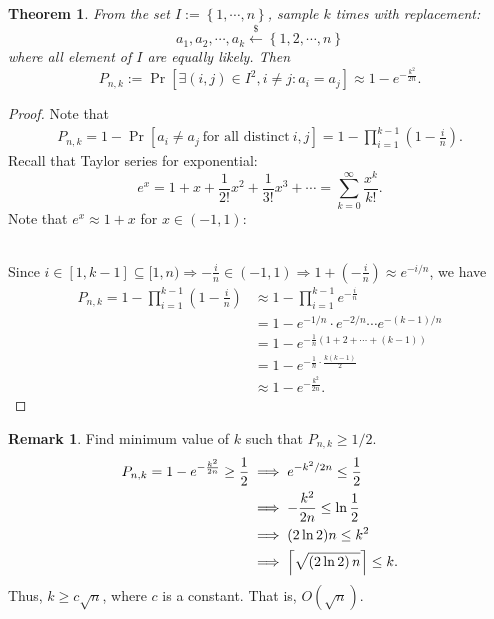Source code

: \documentclass[12pt,openany]{book}
\DeclarePairedDelimiter{\ceil}{\lceil}{\rceil}
\newtheorem{theorem}{Theorem}[chapter]
\theoremstyle{definition}
\newtheorem{remark}{Remark}[chapter]
\newcommand{\set}[1]{\left\{#1\right\}}
\newcommand{\of}[1]{\left( #1 \right)}
\newcommand{\dollar}{\$}
\newcommand{\uniform}{\xleftarrow{\dollar}}
\begin{document}
	\newpage
	\begin{tcolorbox}[colback=white,colframe=thmcolor,arc=5pt,title={\color{white}\bf Birthday Bound}]
		\begin{theorem}
			From the set $I:=\set{1,\cdots,n}$, sample $k$ times with replacement: \[
			a_1,a_2,\cdots,a_k\uniform\set{1,2,\cdots,n}
			\] where all element of $I$ are equally likely. Then \[
			P_{n,k}:=\Pr\left[\exists \of{i,j}\in I^2, i\neq j:a_i=a_j\right]\approx 1-e^{-\frac{k^2}{2n}}.
			\]
		\end{theorem}
	\end{tcolorbox}
	\begin{proof}
		Note that \begin{align*}
		P_{n,k}=1-\Pr[a_i\neq a_j\ \text{for all distinct}\ i,j]=1-\prod_{i=1}^{k-1}\of{1-\frac{i}{n}}.
		\end{align*} Recall that Taylor series for exponential: \[
		e^x=1+x+\frac{1}{2!}x^2+\frac{1}{3!}x^3+\cdots=\sum_{k=0}^{\infty}\frac{x^k}{k!}.
		\] Note that $e^x\approx1+x$ for $x\in(-1,1)$:
		\begin{figure}[ht!]
			\centering
		\end{figure}\\
		Since $i\in[1,k-1]\subseteq[1,n)\Rightarrow-\frac{i}{n}\in\of{-1,1}\Rightarrow 1+\of{-\frac{i}{n}}\approx e^{-i/n}$, we have \begin{align*}
		P_{n,k}=
		1-\prod_{i=1}^{k-1}\of{1-\frac{i}{n}}
		&\approx 1-\prod_{i=1}^{k-1}e^{-\frac{i}{n}}\\
		&=1-e^{-1/n}\cdot e^{-2/n}\cdots e^{-(k-1)/n}\\
		&=1-e^{-\frac{1}{n}\of{1+2+\cdots+(k-1)}}\\
		&=1-e^{-\frac{1}{n}\cdot\frac{k\of{k-1}}{2}}\\
		&\approx 1-e^{-\frac{k^2}{2n}}.
		\end{align*}
	\end{proof}
	
	\begin{remark}
		Find minimum value of $k$ such that $P_{n,k}\geq 1/2$. \begin{align*}
		P_{n,k}=1-e^{-\frac{k^2}{2n}}\geq\frac{1}{2}&\implies e^{-k^2/2n}\leq\frac{1}{2}\\
		&\implies-\frac{k^2}{2n}\leq\ln\frac{1}{2}\\
		&\implies (2\ln2)n\leq k^2\\
		&\implies \ceil*{\sqrt{\of{2\ln 2}n}}\leq k.
		\end{align*} 
		Thus, $k\geq c\sqrt{n}$, where $c$ is a constant. That is, $O(\sqrt{n})$.
	\end{remark}
	
\end{document}
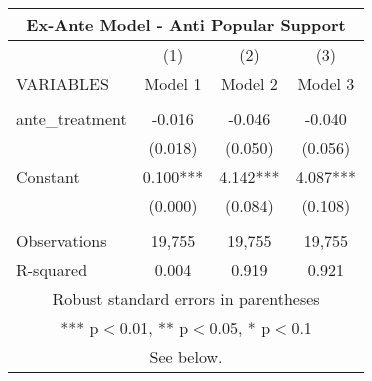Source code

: \begin{tabular}{lccc}
\multicolumn{4}{c}{Ex-Ante Model - Anti Popular Support} \\ \hline
 & (1) & (2) & (3) \\
VARIABLES & Model 1 & Model 2 & Model 3 \\ \hline
 &  &  &  \\
ante\_treatment & -0.016 & -0.046 & -0.040 \\
 & (0.018) & (0.050) & (0.056) \\
Constant & 0.100*** & 4.142*** & 4.087*** \\
 & (0.000) & (0.084) & (0.108) \\
 &  &  &  \\
Observations & 19,755 & 19,755 & 19,755 \\
 R-squared & 0.004 & 0.919 & 0.921 \\ \hline
\multicolumn{4}{c}{ Robust standard errors in parentheses} \\
\multicolumn{4}{c}{ *** p$<$0.01, ** p$<$0.05, * p$<$0.1} \\
\multicolumn{4}{c}{ See below.} \\
\end{tabular}
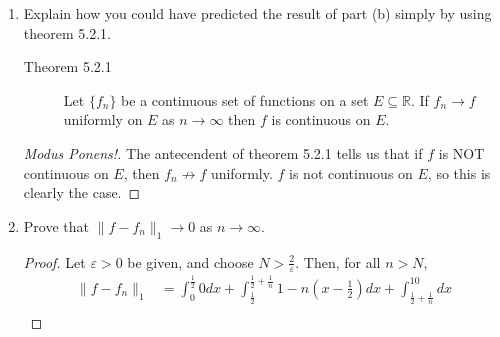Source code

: \documentclass{article}
\begin{document}
\begin{enumerate}
\begin{enumerate}
\begin{proof}
\begin{align*}
                                    \lVert f-f_n\rVert_\infty & = \lVert 1-n(x_o-\frac{1}{2})\rVert_\infty                      \\
                                                              & = \lVert 1-n(\frac{1}{2n}+\frac{1}{2}-\frac{1}{2})\rVert_\infty \\
                                                              & = \lVert 1-n(\frac{1}{2n})\rVert_\infty                         \\
                                                              & = \lVert 1-\frac{1}{2}\rVert_\infty                             \\
                                                              & = \frac{1}{2}
                              \end{align*}
                        \end{proof}
                  \item Explain how you could have predicted the result of part
                        (b) simply by using theorem 5.2.1.
                        \begin{description}
                              \item[Theorem 5.2.1] Let $\{f_n\}$ be a continuous
                                    set of functions on a set $E\subseteq\mathbb{R}$.
                                    If $f_n\to f$ uniformly on $E$ as $n\to\infty$ then
                                    $f$ is continuous on $E$.
                        \end{description}
                        \begin{proof}[Modus Ponens!]
                              The antecendent of theorem 5.2.1 tells us that if $f$ is NOT
                              continuous on $E$, then $f_n\nrightarrow f$ uniformly.
                              $f$ is not continuous on $E$, so this is clearly the case.
                        \end{proof}
                  \item Prove that $\lVert f-f_n\rVert_1\to 0$ as $n\to \infty$.
                        \begin{proof}
                              Let $\varepsilon>0$ be given, and choose $N>\frac{2}{\varepsilon}$.
                              Then, for all $n>N$,
                              \begin{align*}
                                    \lVert f-f_n\rVert_1 & = \int_0^\frac{1}{2}0dx+\int_\frac{1}{2}^{\frac{1}{2}+\frac{1}{n}}1-n(x-\frac{1}{2})dx+\int_{\frac{1}{2}+\frac{1}{n}}^10dx                                          \\

\end{align*}
\end{proof}
\end{enumerate}
\end{enumerate}
\end{document}

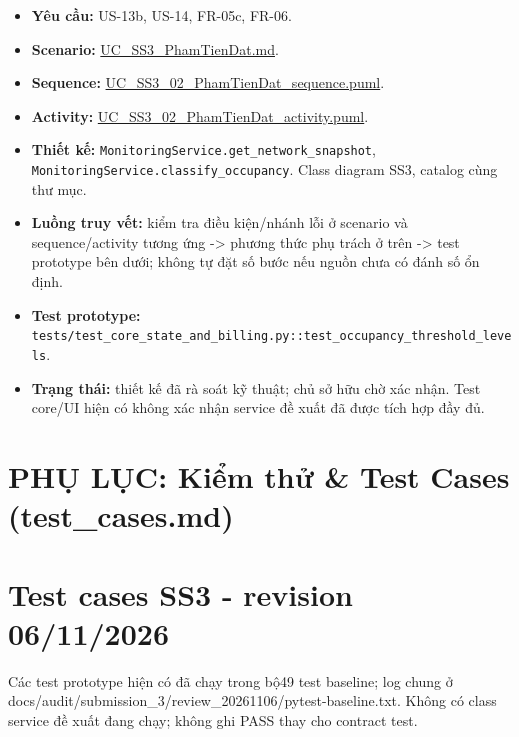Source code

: \documentclass[11pt,a4paper]{article}
\providecommand{\tightlist}{%
  \setlength{\itemsep}{0pt}\setlength{\parskip}{0pt}}
\begin{document}
\begin{itemize}
\tightlist
\item
  \textbf{Yêu cầu:} US-13b, US-14, FR-05c, FR-06.
\item
  \textbf{Scenario:}
  \href{../../../../docs/diagrams/Use-case\%20detail-scenario/SS3/Usecase\%20scenario/UC_SS3_PhamTienDat.md}{UC\_SS3\_PhamTienDat.md}.
\item
  \textbf{Sequence:}
  \href{../../../../docs/diagrams/Use-case\%20detail-scenario/SS3/Sequence\%20diagrams/UC_SS3_02_PhamTienDat_sequence.puml}{UC\_SS3\_02\_PhamTienDat\_sequence.puml}.
\item
  \textbf{Activity:}
  \href{../../../../docs/diagrams/Use-case\%20detail-scenario/SS3/Activity\%20diagrams/UC_SS3_02_PhamTienDat_activity.puml}{UC\_SS3\_02\_PhamTienDat\_activity.puml}.
\item
  \textbf{Thiết kế:} \texttt{MonitoringService.get\_network\_snapshot},
  \texttt{MonitoringService.classify\_occupancy}. Class diagram SS3,
  catalog cùng thư mục.
\item
  \textbf{Luồng truy vết:} kiểm tra điều kiện/nhánh lỗi ở scenario và
  sequence/activity tương ứng -\textgreater{} phương thức phụ trách ở
  trên -\textgreater{} test prototype bên dưới; không tự đặt số bước nếu
  nguồn chưa có đánh số ổn định.
\item
  \textbf{Test prototype:}
  \texttt{tests/test\_core\_state\_and\_billing.py::test\_occupancy\_threshold\_levels}.
\item
  \textbf{Trạng thái:} thiết kế đã rà soát kỹ thuật; chủ sở hữu chờ xác
  nhận. Test core/UI hiện có không xác nhận service đề xuất đã được tích
  hợp đầy đủ.
\end{itemize}

\newpage
\section*{PHỤ LỤC: Kiểm thử \& Test Cases (test\_cases.md)}
\hypertarget{test-cases-ss3---revision-06112026}{%
\section{Test cases SS3 - revision
06/11/2026}\label{test-cases-ss3---revision-06112026}}

Các test prototype hiện có đã chạy trong bộ49 test baseline; log chung ở
docs/audit/submission\_3/review\_20261106/pytest-baseline.txt. Không có
class service đề xuất đang chạy; không ghi PASS thay cho contract test.
\end{document}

━━━━━━━━━━━━━━━━

Look over the entries for "tcolorbox", then copy every line that includes that string.

	\begin{tcolorbox}[colback=white,colframe=thmcolor,arc=5pt,title={\color{white}\bf Birthday Bound}]
	\end{tcolorbox}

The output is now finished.